RECORDS SHOWN:
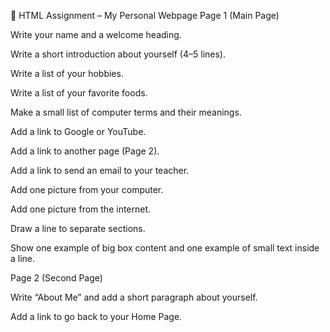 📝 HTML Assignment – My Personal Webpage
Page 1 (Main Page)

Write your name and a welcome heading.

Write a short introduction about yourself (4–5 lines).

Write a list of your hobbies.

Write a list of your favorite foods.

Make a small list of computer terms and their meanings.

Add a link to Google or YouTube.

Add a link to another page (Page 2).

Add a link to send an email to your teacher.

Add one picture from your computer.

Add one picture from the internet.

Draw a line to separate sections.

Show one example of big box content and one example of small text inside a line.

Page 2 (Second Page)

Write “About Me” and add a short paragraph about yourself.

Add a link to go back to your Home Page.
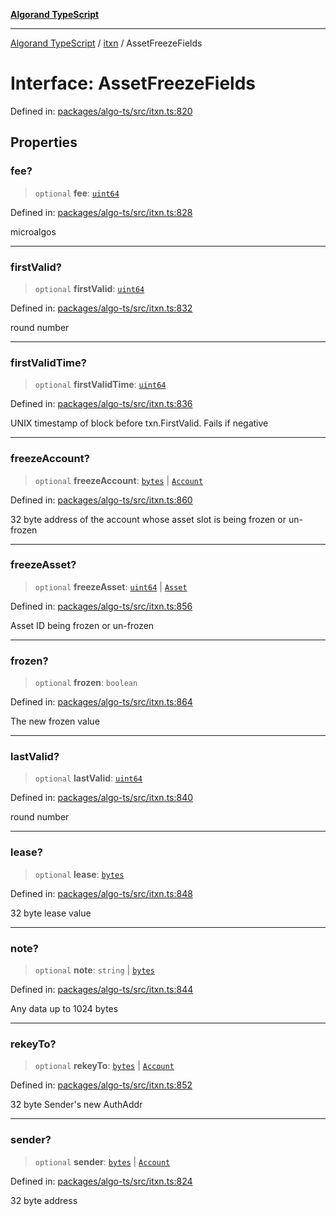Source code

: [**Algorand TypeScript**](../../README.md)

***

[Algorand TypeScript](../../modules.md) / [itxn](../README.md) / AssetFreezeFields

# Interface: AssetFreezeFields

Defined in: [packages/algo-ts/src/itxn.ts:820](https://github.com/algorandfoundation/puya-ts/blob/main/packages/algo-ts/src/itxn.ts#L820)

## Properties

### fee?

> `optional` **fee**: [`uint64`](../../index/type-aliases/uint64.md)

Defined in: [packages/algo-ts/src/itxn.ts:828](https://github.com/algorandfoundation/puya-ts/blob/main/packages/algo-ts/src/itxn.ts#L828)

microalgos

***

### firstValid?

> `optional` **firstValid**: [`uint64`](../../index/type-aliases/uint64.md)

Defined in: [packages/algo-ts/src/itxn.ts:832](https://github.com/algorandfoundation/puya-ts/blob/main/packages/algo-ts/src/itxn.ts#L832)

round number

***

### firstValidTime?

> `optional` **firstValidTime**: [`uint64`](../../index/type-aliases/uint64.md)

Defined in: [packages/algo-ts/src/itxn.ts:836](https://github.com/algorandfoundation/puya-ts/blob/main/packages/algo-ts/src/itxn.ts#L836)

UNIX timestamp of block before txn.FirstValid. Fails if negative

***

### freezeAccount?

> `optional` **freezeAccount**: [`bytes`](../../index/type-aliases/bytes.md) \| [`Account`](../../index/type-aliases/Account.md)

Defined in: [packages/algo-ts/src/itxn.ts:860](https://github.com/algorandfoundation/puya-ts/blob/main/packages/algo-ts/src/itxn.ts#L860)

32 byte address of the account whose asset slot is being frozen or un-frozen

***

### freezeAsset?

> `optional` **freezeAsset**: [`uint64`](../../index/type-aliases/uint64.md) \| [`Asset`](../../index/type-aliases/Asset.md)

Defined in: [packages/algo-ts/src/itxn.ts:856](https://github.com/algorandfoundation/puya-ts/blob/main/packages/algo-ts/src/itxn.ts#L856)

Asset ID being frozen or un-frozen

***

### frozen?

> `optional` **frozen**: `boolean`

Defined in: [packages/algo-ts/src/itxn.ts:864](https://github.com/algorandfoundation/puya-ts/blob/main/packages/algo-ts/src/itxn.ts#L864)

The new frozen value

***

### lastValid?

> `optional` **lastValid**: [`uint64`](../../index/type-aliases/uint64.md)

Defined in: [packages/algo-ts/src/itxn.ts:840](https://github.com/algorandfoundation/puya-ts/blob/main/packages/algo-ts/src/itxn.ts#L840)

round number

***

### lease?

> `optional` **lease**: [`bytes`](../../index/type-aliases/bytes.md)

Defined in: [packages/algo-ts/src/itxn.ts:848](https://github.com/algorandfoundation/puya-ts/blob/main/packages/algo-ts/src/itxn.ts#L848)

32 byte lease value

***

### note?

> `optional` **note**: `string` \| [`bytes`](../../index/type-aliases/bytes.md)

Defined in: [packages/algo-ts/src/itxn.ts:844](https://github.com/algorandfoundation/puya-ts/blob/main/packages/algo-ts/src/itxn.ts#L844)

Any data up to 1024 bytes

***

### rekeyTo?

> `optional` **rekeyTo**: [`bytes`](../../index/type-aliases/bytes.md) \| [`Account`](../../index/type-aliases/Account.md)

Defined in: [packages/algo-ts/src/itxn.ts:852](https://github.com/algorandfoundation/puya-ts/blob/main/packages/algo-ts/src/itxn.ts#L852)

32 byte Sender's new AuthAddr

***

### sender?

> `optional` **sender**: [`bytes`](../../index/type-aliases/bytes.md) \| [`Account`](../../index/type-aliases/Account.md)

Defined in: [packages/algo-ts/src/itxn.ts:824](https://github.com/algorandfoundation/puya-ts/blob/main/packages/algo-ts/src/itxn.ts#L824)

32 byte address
--
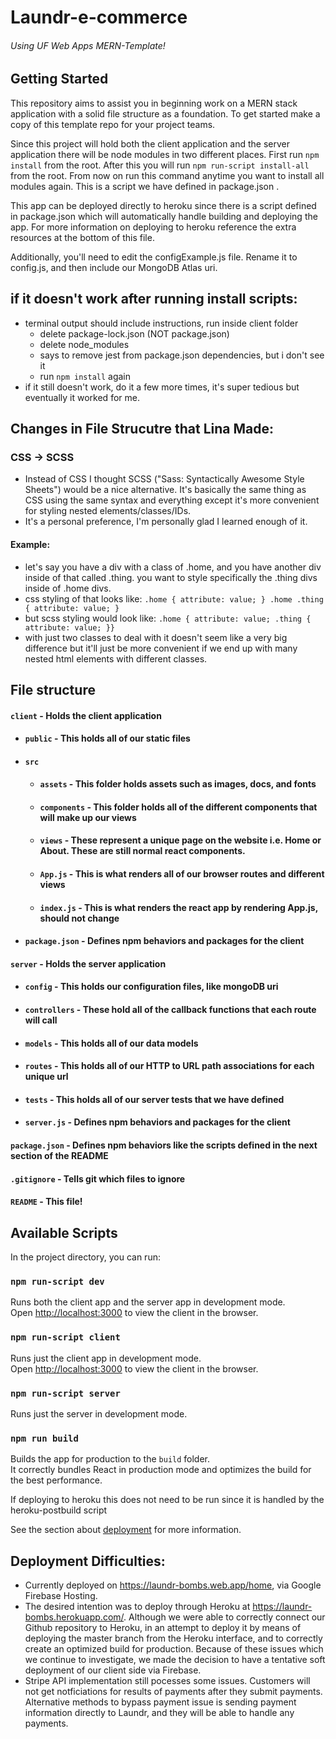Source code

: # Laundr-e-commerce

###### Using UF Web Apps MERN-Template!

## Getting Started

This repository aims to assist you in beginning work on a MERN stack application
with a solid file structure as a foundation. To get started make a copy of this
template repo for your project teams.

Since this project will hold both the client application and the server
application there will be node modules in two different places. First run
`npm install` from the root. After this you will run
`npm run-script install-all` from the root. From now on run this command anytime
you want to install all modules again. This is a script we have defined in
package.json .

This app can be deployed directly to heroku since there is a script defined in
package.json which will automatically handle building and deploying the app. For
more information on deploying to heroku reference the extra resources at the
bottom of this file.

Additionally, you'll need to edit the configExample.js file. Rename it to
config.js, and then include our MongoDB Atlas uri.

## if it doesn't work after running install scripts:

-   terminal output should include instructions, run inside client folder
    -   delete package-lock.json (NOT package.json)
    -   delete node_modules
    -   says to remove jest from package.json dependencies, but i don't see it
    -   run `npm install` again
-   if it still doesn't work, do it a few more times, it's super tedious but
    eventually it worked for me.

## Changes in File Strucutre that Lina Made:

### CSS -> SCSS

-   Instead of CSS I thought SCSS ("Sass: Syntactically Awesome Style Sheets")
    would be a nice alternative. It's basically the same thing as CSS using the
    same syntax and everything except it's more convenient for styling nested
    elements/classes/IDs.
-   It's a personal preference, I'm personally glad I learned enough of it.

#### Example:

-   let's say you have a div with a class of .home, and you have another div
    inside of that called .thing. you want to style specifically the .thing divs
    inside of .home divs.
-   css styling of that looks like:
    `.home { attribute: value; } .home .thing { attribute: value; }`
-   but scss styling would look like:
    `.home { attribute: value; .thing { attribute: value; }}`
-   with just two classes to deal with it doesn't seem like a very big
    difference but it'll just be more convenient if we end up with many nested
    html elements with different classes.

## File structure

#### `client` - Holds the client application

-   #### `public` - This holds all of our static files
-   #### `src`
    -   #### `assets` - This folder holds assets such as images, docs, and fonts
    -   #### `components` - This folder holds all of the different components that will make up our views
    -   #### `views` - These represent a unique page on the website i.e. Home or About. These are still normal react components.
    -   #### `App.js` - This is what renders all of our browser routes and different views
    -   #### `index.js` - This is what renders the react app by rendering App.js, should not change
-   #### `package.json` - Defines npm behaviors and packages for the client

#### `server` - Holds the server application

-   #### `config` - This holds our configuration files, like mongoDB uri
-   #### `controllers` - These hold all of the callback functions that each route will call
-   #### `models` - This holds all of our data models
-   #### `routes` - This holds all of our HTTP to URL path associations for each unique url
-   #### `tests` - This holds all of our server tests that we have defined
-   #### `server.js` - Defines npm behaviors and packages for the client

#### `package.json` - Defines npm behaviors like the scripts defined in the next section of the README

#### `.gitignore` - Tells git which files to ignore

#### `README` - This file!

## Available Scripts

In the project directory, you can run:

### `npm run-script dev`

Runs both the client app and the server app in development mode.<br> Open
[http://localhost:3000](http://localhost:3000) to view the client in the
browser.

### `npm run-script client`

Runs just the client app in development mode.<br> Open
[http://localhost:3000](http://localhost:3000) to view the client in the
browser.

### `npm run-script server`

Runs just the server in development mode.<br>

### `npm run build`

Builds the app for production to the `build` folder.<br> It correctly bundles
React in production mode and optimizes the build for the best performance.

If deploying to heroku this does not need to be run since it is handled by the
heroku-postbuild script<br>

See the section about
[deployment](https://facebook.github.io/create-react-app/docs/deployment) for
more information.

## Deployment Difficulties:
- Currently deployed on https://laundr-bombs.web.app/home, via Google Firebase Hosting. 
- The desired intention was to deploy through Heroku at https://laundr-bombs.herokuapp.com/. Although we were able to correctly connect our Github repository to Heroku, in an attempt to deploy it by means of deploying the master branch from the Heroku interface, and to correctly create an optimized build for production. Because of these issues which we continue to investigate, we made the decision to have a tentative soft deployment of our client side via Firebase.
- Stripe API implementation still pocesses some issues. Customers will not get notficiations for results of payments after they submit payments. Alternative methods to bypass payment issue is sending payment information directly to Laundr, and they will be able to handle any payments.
---
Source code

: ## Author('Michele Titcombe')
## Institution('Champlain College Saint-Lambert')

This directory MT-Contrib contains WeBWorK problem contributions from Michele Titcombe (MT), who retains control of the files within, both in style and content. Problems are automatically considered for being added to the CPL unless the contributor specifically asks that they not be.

ASSIGNMENT: What lines in the data above contain the word "computer"? Show them all.

SOLUTION TO THE PROBLEM:
Make a small list of computer terms and their meanings.
Add one picture from your computer.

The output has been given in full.